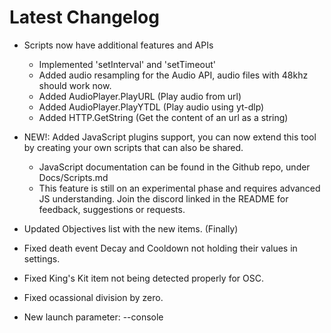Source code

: ﻿# Latest Changelog

- Scripts now have additional features and APIs
  * Implemented 'setInterval' and 'setTimeout'
  * Added audio resampling for the Audio API, audio files with 48khz should work now.
  * Added AudioPlayer.PlayURL  (Play audio from url)
  * Added AudioPlayer.PlayYTDL (Play audio using yt-dlp)
  * Added HTTP.GetString       (Get the content of an url as a string)

- NEW!: Added JavaScript plugins support, you can now extend this tool by creating your own scripts that can also be shared.
  * JavaScript documentation can be found in the Github repo, under Docs/Scripts.md
  * This feature is still on an experimental phase and requires advanced JS understanding. Join the discord linked in the README for feedback, suggestions or requests.
- Updated Objectives list with the new items. (Finally)
- Fixed death event Decay and Cooldown not holding their values in settings.
- Fixed King's Kit item not being detected properly for OSC.
- Fixed ocassional division by zero.
- New launch parameter: --console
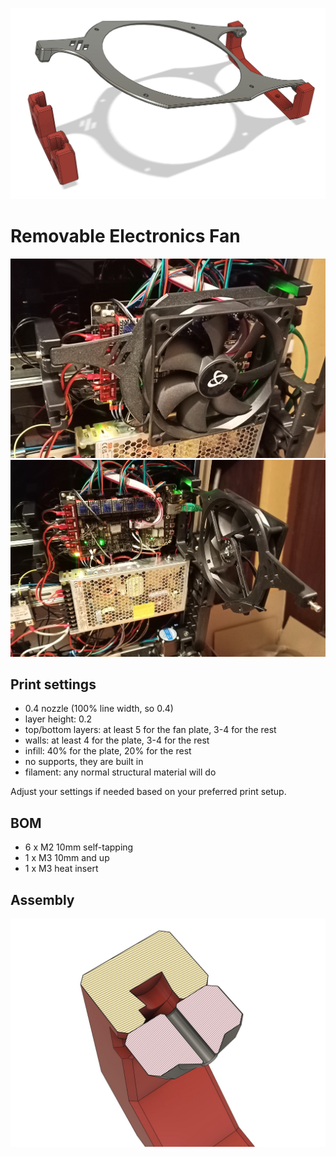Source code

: ![CAD assembly screenshot](images/cad_1.jpg)

# Removable Electronics Fan

![Mounted over board with 120mm fan](images/IMG20231103001214.jpg)
![Opened fan example](images/IMG20231103001242.jpg)

## Print settings
* 0.4 nozzle (100% line width, so 0.4)
* layer height: 0.2 
* top/bottom layers: at least 5 for the fan plate, 3-4 for the rest
* walls: at least 4 for the plate, 3-4 for the rest 
* infill: 40% for the plate, 20% for the rest
* no supports, they are built in
* filament: any normal structural material will do

Adjust your settings if needed based on your preferred print setup.

## BOM
* 6 x M2 10mm self-tapping
* 1 x M3 10mm and up
* 1 x M3 heat insert

## Assembly


![CAD screenshot of the hinge-plate joint](images/cad_2.jpg)
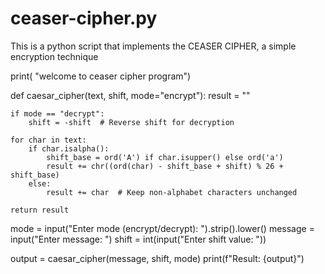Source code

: # ceaser-cipher.py
This is a python script that implements the CEASER CIPHER, a simple encryption technique 

print( "welcome to ceaser cipher program")


def caesar_cipher(text, shift, mode="encrypt"):
    result = ""
    
    if mode == "decrypt":
        shift = -shift  # Reverse shift for decryption
    
    for char in text:
        if char.isalpha():
            shift_base = ord('A') if char.isupper() else ord('a')
            result += chr((ord(char) - shift_base + shift) % 26 + shift_base)
        else:
            result += char  # Keep non-alphabet characters unchanged
    
    return result

mode = input("Enter mode (encrypt/decrypt): ").strip().lower()
message = input("Enter message: ")
shift = int(input("Enter shift value: "))

output = caesar_cipher(message, shift, mode)
print(f"Result: {output}")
•••••
● WHAT THE TASK ASKS: Please copy all lines of the listing in which the string "your" occurs.

● RESULT FOR THIS EXERCISE:
- NEW!: Added JavaScript plugins support, you can now extend this tool by creating your own scripts that can also be shared.
Adjust your settings if needed based on your preferred print setup.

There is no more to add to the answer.